*About this exercise*
The exercise asks you to copy every line below in which "kombinierte" appears.

*Provided records*
------------------------------

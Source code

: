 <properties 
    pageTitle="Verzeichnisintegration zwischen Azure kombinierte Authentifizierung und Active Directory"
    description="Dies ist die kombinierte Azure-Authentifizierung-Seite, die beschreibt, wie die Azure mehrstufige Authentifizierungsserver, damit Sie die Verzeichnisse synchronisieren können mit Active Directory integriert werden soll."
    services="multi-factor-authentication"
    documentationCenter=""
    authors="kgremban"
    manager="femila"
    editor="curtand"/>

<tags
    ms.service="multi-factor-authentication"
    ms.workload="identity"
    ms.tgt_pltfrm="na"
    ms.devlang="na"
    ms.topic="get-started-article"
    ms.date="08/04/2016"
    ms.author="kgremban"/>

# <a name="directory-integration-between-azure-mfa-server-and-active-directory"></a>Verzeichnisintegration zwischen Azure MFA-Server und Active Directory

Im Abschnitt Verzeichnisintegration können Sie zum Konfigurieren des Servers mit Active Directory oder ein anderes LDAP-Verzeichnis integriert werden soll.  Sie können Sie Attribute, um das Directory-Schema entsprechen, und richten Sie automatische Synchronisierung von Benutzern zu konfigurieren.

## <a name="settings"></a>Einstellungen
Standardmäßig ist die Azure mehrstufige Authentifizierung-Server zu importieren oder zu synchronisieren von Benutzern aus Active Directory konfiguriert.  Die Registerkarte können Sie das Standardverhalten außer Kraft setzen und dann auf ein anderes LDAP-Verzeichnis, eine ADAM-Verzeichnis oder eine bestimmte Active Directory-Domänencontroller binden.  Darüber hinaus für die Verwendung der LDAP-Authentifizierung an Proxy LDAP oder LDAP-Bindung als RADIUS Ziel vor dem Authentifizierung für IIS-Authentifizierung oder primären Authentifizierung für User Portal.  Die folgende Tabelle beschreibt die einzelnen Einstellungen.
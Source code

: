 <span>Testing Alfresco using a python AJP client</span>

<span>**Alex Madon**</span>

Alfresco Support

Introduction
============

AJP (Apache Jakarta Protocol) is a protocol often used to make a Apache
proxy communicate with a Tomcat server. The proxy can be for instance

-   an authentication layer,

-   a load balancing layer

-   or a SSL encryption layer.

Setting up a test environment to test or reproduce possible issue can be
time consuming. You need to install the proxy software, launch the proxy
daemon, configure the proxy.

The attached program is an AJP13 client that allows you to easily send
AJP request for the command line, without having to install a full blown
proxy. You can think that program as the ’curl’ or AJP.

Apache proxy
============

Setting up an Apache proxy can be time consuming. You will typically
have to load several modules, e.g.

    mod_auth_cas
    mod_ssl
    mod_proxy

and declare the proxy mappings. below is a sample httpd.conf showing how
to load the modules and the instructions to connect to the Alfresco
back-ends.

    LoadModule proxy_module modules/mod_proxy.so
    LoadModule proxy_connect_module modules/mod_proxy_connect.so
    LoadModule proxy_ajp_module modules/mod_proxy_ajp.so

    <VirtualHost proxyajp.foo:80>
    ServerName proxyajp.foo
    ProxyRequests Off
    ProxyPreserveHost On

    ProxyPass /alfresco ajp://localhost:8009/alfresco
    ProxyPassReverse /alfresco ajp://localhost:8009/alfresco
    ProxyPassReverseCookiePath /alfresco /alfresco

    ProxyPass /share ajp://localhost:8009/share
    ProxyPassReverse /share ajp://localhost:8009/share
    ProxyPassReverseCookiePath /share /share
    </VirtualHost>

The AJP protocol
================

------------------------------

*Exercise result*
    pageTitle="Verzeichnisintegration zwischen Azure kombinierte Authentifizierung und Active Directory"
    description="Dies ist die kombinierte Azure-Authentifizierung-Seite, die beschreibt, wie die Azure mehrstufige Authentifizierungsserver, damit Sie die Verzeichnisse synchronisieren können mit Active Directory integriert werden soll."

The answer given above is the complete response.